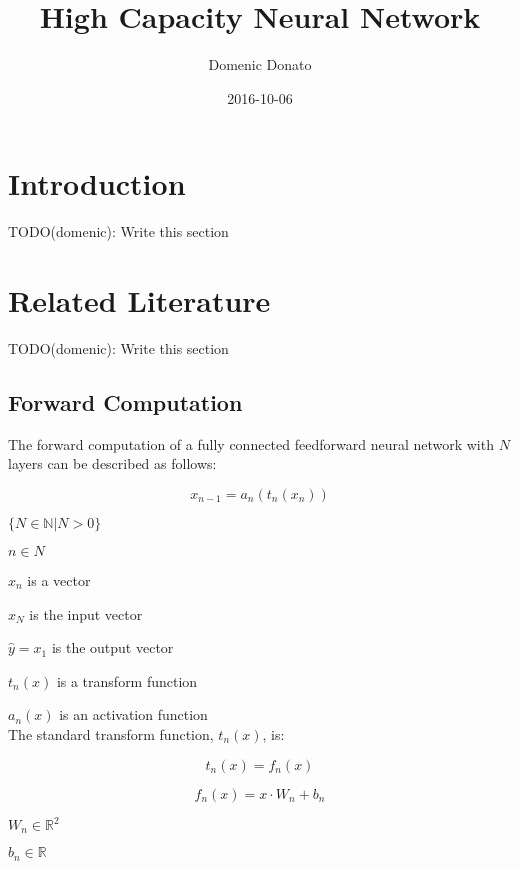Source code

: \documentclass{article}
\title{High Capacity Neural Network}
\date{2016-10-06}
\author{Domenic Donato}
\begin{document}
\maketitle
\newpage
{} 

\section{Introduction}

TODO(domenic): Write this section

\section{Related Literature}

TODO(domenic): Write this section

\subsection{Forward Computation}

The forward computation of a fully connected feedforward neural network with $N$ layers can be described as follows:

\begin{equation}
x_{n-1} = a_n(t_n(x_n))
\end{equation}

$\{N \in \mathbb{N} | N > 0\}$

${n \in N}$

$x_n$ is a vector

$x_N$ is the input vector

$\hat{y} = x_1$ is the output vector

$t_n(x)$ is a transform function

$a_n(x)$ is an activation function\\

The standard transform function, $t_n(x)$, is:

\begin{equation} \label{eq:standard_transform}
t_n(x) = f_n(x)
\end{equation}

\begin{equation} \label{eq:f}
f_n(x) = x \cdot W_n + b_n
\end{equation}

$W_n \in \mathbb{R}^2$

$b_n \in \mathbb{R}$\\
\end{document}
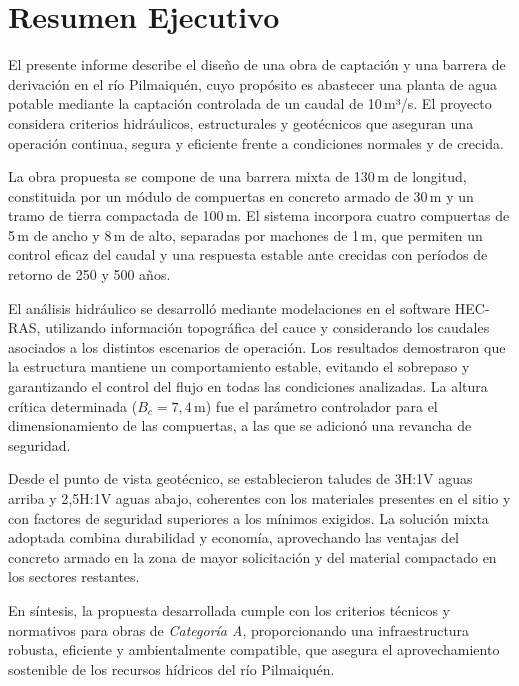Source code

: \documentclass{article} %
\begin{document}
\newpage
\section*{Resumen Ejecutivo}

El presente informe describe el diseño de una obra de captación y una barrera de derivación en el río Pilmaiquén, cuyo propósito es abastecer una planta de agua potable mediante la captación controlada de un caudal de 10\,m³/s. El proyecto considera criterios hidráulicos, estructurales y geotécnicos que aseguran una operación continua, segura y eficiente frente a condiciones normales y de crecida.

La obra propuesta se compone de una barrera mixta de 130\,m de longitud, constituida por un módulo de compuertas en concreto armado de 30\,m y un tramo de tierra compactada de 100\,m. El sistema incorpora cuatro compuertas de 5\,m de ancho y 8\,m de alto, separadas por machones de 1\,m, que permiten un control eficaz del caudal y una respuesta estable ante crecidas con períodos de retorno de 250 y 500 años.

El análisis hidráulico se desarrolló mediante modelaciones en el software HEC-RAS, utilizando información topográfica del cauce y considerando los caudales asociados a los distintos escenarios de operación. Los resultados demostraron que la estructura mantiene un comportamiento estable, evitando el sobrepaso y garantizando el control del flujo en todas las condiciones analizadas. La altura crítica determinada (\(B_c = 7{,}4\,\text{m}\)) fue el parámetro controlador para el dimensionamiento de las compuertas, a las que se adicionó una revancha de seguridad.

Desde el punto de vista geotécnico, se establecieron taludes de 3H:1V aguas arriba y 2{,}5H:1V aguas abajo, coherentes con los materiales presentes en el sitio y con factores de seguridad superiores a los mínimos exigidos. La solución mixta adoptada combina durabilidad y economía, aprovechando las ventajas del concreto armado en la zona de mayor solicitación y del material compactado en los sectores restantes.

En síntesis, la propuesta desarrollada cumple con los criterios técnicos y normativos para obras de \textit{Categoría A}, proporcionando una infraestructura robusta, eficiente y ambientalmente compatible, que asegura el aprovechamiento sostenible de los recursos hídricos del río Pilmaiquén.
\end{document}
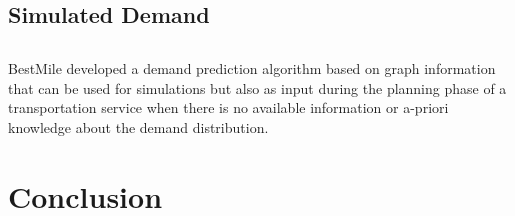 \documentclass[12pt,a4paper]{article}
\begin{document}
\subsection{Simulated Demand}
\subsection{}
BestMile developed a demand prediction algorithm based on graph information that can be used for simulations but also as input during the planning phase of a transportation service when there is no available information or a-priori knowledge about the demand distribution. 
\section{Conclusion}



\end{document}
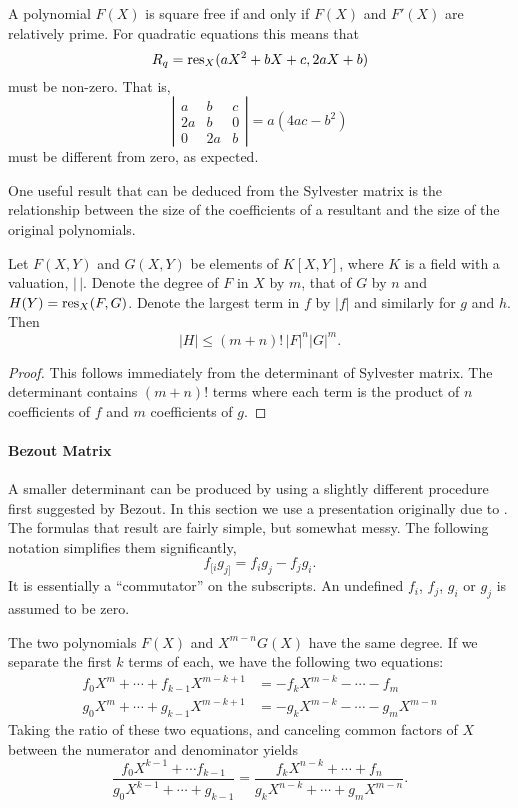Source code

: A polynomial $F(X)$ is square free if and only if $F(X)$ and $F'(X)$
are relatively prime.  For quadratic equations this means that 
\[
R_q = \mathop{\rm res}\nolimits_X(aX^2+bX+c, 2aX+b)
\]
must be non-zero.  That is,
\[
\left|\begin{array}{ccc}
a & b & c \\ 2a & b & 0 \\ 0 & 2a & b 
\end{array}
\right| = a(4ac - b^2)
\]
must be different from zero, as expected.

\medskip
One useful result that can be deduced from the Sylvester matrix is the
relationship between the size of the coefficients of a resultant and
the size of the original polynomials.

\begin{proposition} \label{Resultant:Bound:Prop}
Let $F(X, Y)$ and $G(X, Y)$ be elements of $K[X, Y]$, where $K$ is a
field with a valuation, $|\,|$.  Denote the degree of $F$ in $X$ by
$m$, that of $G$ by $n$ and $H(Y) = \mathop{\rm res}\nolimits_X(F, G)$.  Denote the largest
term in $f$ by $|f|$ and similarly for $g$ and $h$.  Then
\[
|H| \le (m+n)!\, |F|^n |G|^m.
\]
\end{proposition}

\begin{proof}
This follows immediately from the determinant of Sylvester
matrix. The determinant contains $(m+n)!$ terms where each term is
the product of $n$ coefficients of $f$ and $m$ coefficients of $g$.
\end{proof}
\paragraph{Bezout Matrix}

 A smaller determinant can be produced by using a
slightly different procedure first suggested by Bezout.  In this
section we use a presentation originally due to {\Cauchy}.  The
formulas that result are fairly simple, but somewhat messy.  The
following notation simplifies them significantly,
\[
f_{[i}g_{j]} = f_i g_j - f_j g_i.
\]
It is essentially a ``commutator'' on the subscripts.  An undefined $f_i$,
$f_j$, $g_i$ or $g_j$ is assumed to be zero.

The two polynomials $F(X)$ and $X^{m-n}G(X)$ have the same degree.  If we
separate the first $k$ terms of each, we have the following two equations:
\[
\begin{aligned}
f_0 X^m + \cdots + f_{k-1} X^{m-k+1} & = - f_k X^{m- k} - \cdots - f_m\\
g_0 X^m + \cdots + g_{k-1} X^{m-k+1} & = - g_k X^{m - k} - \cdots - g_m
X^{m-n}
\end{aligned}
\]
Taking the ratio of these two equations, and canceling common factors of
$X$ between the numerator and denominator yields
\[
\frac{f_0 X^{k-1} + \cdots f_{k-1}}{g_0 X^{k-1} + \cdots + g_{k-1}} =
\frac{f_k X^{n - k} + \cdots + f_n}{g_k X^{n-k} + \cdots + g_m X^{m-n}}.
\]

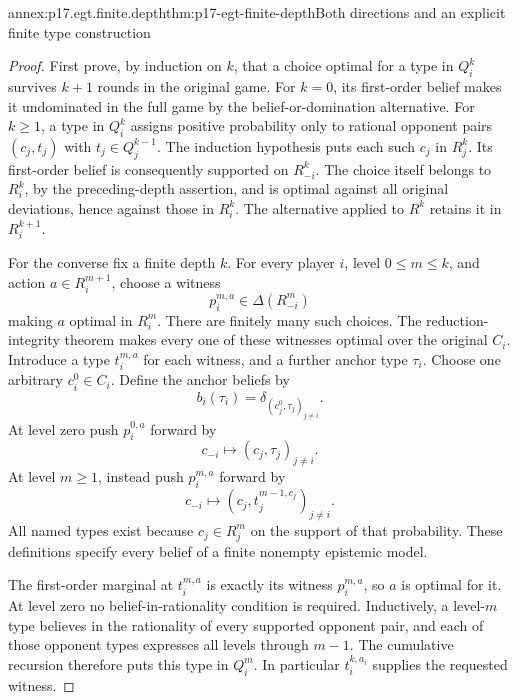 \begin{annexitem}{annex:p17.egt.finite.depth}{thm:p17-egt-finite-depth}{Both directions and an explicit finite type construction}
\begin{proof}
First prove, by induction on \(k\), that a choice optimal for a
type in \(Q_i^k\) survives \(k+1\) rounds in the original game.
For \(k=0\), its first-order belief makes it undominated in
the full game by the belief-or-domination alternative.
For \(k\geq1\), a type in \(Q_i^k\) assigns positive probability
only to rational opponent pairs \((c_j,t_j)\) with
\(t_j\in Q_j^{k-1}\). The induction hypothesis puts each such
\(c_j\) in \(R_j^k\). Its first-order belief is consequently
supported on \(R_{-i}^k\). The choice itself belongs to \(R_i^k\),
by the preceding-depth assertion, and is optimal against
all original deviations, hence against those in \(R_i^k\).
The alternative applied to \(R^k\) retains it in \(R_i^{k+1}\).

For the converse fix a finite depth \(k\). For every player \(i\),
level \(0\leq m\leq k\), and action \(a\in R_i^{m+1}\),
choose a witness
\[
 p_i^{m,a}\in\Delta(R_{-i}^m)
\]
making \(a\) optimal in \(R_i^m\). There are finitely many
such choices. The reduction-integrity theorem makes every
one of these witnesses optimal over the original \(C_i\).
Introduce a type \(t_i^{m,a}\) for each witness, and a further
anchor type \(\tau_i\). Choose one arbitrary \(c_i^0\in C_i\).
Define the anchor beliefs by
\[
             b_i(\tau_i)=\delta_{(c_j^0,\tau_j)_{j\ne i}}.
\]
At level zero push \(p_i^{0,a}\) forward by
\[
             c_{-i}\longmapsto(c_j,\tau_j)_{j\ne i}.
\]
At level \(m\geq1\), instead push \(p_i^{m,a}\) forward by
\[
             c_{-i}\longmapsto(c_j,t_j^{m-1,c_j})_{j\ne i}.
\]
All named types exist because \(c_j\in R_j^m\) on the
support of that probability. These definitions specify every
belief of a finite nonempty epistemic model.

The first-order marginal at \(t_i^{m,a}\) is exactly its
witness \(p_i^{m,a}\), so \(a\) is optimal for it.
At level zero no belief-in-rationality condition is required.
Inductively, a level-\(m\) type believes in the rationality
of every supported opponent pair, and each of those opponent
types expresses all levels through \(m-1\).
The cumulative recursion therefore puts this type in \(Q_i^m\).
In particular \(t_i^{k,a_i}\) supplies the requested witness.
\end{proof}
\end{annexitem}

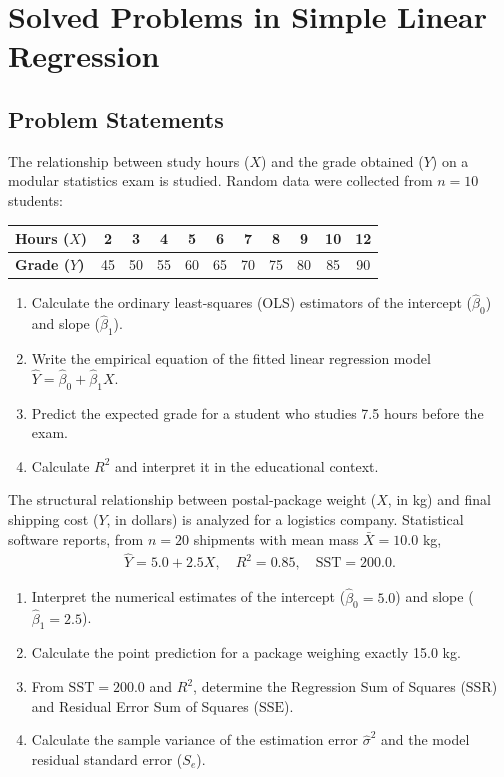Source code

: \section{Solved Problems in Simple Linear Regression}

\subsection*{Problem Statements}

\begin{problema}
\label{prob:ab5bf4a}
The relationship between study hours ($X$) and the grade obtained ($Y$) on a modular statistics exam is studied. Random data were collected from $n=10$ students:
\begin{center}
\begin{tabular}{|l|c|c|c|c|c|c|c|c|c|c|}\hline
\textbf{Hours ($X$)} & 2 & 3 & 4 & 5 & 6 & 7 & 8 & 9 & 10 & 12 \\ \hline
\textbf{Grade ($Y$)} & 45 & 50 & 55 & 60 & 65 & 70 & 75 & 80 & 85 & 90 \\ \hline
\end{tabular}
\end{center}
\begin{enumerate}
\item Calculate the ordinary least-squares (OLS) estimators of the intercept ($\hat{\beta}_0$) and slope ($\hat{\beta}_1$).
\item Write the empirical equation of the fitted linear regression model $\hat Y=\hat\beta_0+\hat\beta_1X$.
\item Predict the expected grade for a student who studies 7.5 hours before the exam.
\item Calculate $R^2$ and interpret it in the educational context.
\end{enumerate}
\end{problema}

\begin{problema}
\label{prob:e5cf043}
The structural relationship between postal-package weight ($X$, in kg) and final shipping cost ($Y$, in dollars) is analyzed for a logistics company. Statistical software reports, from $n=20$ shipments with mean mass $\bar X=10.0$ kg,
\begin{align}
\hat Y=5.0+2.5X,\quad R^2=0.85,\quad \text{SST}=200.0.
\end{align}
\begin{enumerate}
\item Interpret the numerical estimates of the intercept ($\hat\beta_0=5.0$) and slope ($\hat\beta_1=2.5$).
\item Calculate the point prediction for a package weighing exactly 15.0 kg.
\item From $\text{SST}=200.0$ and $R^2$, determine the Regression Sum of Squares ($\text{SSR}$) and Residual Error Sum of Squares ($\text{SSE}$).
\item Calculate the sample variance of the estimation error $\hat\sigma^2$ and the model residual standard error ($S_e$).
\end{enumerate}
\end{problema}

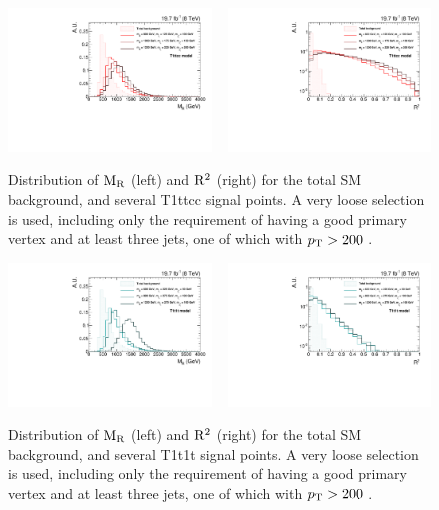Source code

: \begin{figure}[htpb]
\centering
\includegraphics[width=0.48\textwidth]{figures/razor_variables/T1ttcc_MR_comparison} 
~
\includegraphics[width=0.48\textwidth]{figures/razor_variables/T1ttcc_R2_comparison}
\caption{Distribution of $\mathrm{M_R}$ (left) and $\mathrm{R^2}$ (right) for the total SM background, and several
T1ttcc signal points. A very loose selection is used, including only the requirement of having a
good primary vertex and at least three jets, one of which with $p_{\mathrm{T}} > 200$ \GeV. 
\label{fig:razor_MR_R2_T1ttcc}}
\end{figure}

\begin{figure}[htpb]
\centering
\includegraphics[width=0.48\textwidth]{figures/razor_variables/T1t1t_MR_comparison} 
~
\includegraphics[width=0.48\textwidth]{figures/razor_variables/T1t1t_R2_comparison}
\caption{Distribution of $\mathrm{M_R}$ (left) and $\mathrm{R^2}$ (right) for the total SM background, and several
T1t1t signal points. A very loose selection is used, including only the requirement of having a good
primary vertex and at least three jets, one of which with $p_{\mathrm{T}} > 200$ \GeV. 
\label{fig:razor_MR_R2_T1t1t}}
\end{figure}

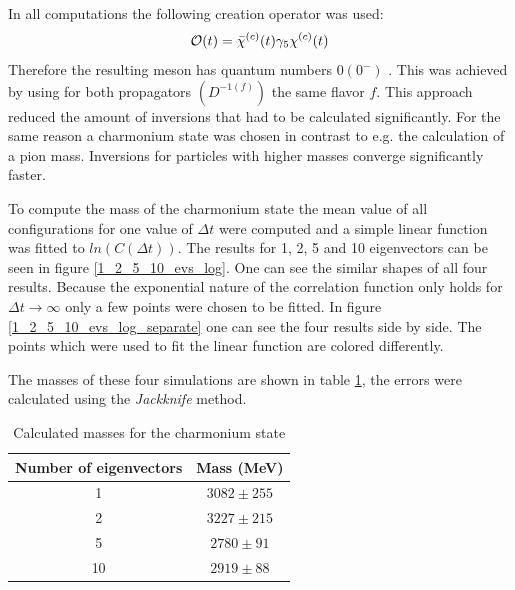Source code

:     \noindent
    In all computations the following creation operator was used:
    \begin{equation}
        \mathcal{O}(t) = \bar{\chi}^{(c)}(t)\gamma_5\chi^{(c)}(t)
    \end{equation}
    Therefore the resulting meson has quantum numbers $0(0^-)$ \cite{masses_of_D_mesons}. This was achieved by using for both propagators $(D^{-1(f)})$ the same flavor $f$. This approach reduced the amount of inversions that had to be calculated significantly. For the same reason a charmonium state was chosen in contrast to e.g. the calculation of a pion mass. Inversions for particles with higher masses converge significantly faster.
    
    To compute the mass of the charmonium state the mean value of all configurations for one value of $\Delta t$ were computed and a simple linear function was fitted to $ln(C(\Delta t))$. The results for 1, 2, 5 and 10 eigenvectors can be seen in figure \ref{1_2_5_10_evs_log}. One can see the similar shapes of all four results. Because the exponential nature of the correlation function only holds for $\Delta t \rightarrow \infty$ only a few points were chosen to be fitted. In figure \ref{1_2_5_10_evs_log_separate} one can see the four results side by side. The points which were used to fit the linear function are colored differently.
    
    The masses of these four simulations are shown in table \ref{meson_masses}, the errors were calculated using the \textit{Jackknife} \cite{jackknife} method.
    \begin{table}[h]
            \centering
            \begin{tabular}{|c|c|}
            \hline
            \multicolumn{1}{|c|}{Number of eigenvectors} & \multicolumn{1}{c|}{Mass (MeV)} \\ \hline
             1 & $3082 \pm 255$\\
             2 & $3227 \pm 215$\\
             5 & $2780 \pm 91$\\
             10& $2919 \pm 88$\\
              \hline
            \end{tabular}
            \caption{Calculated masses for the charmonium state}
            \label{meson_masses}
        \end{table}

------------------------------------------------------------

_WHAT YOU HAVE TO DO_:
Look through the records and gather every line containing "expected".

_REPLY TO THE TASK_:
must be different from zero, as expected.
\item Predict the expected grade for a student who studies 7.5 hours before the exam.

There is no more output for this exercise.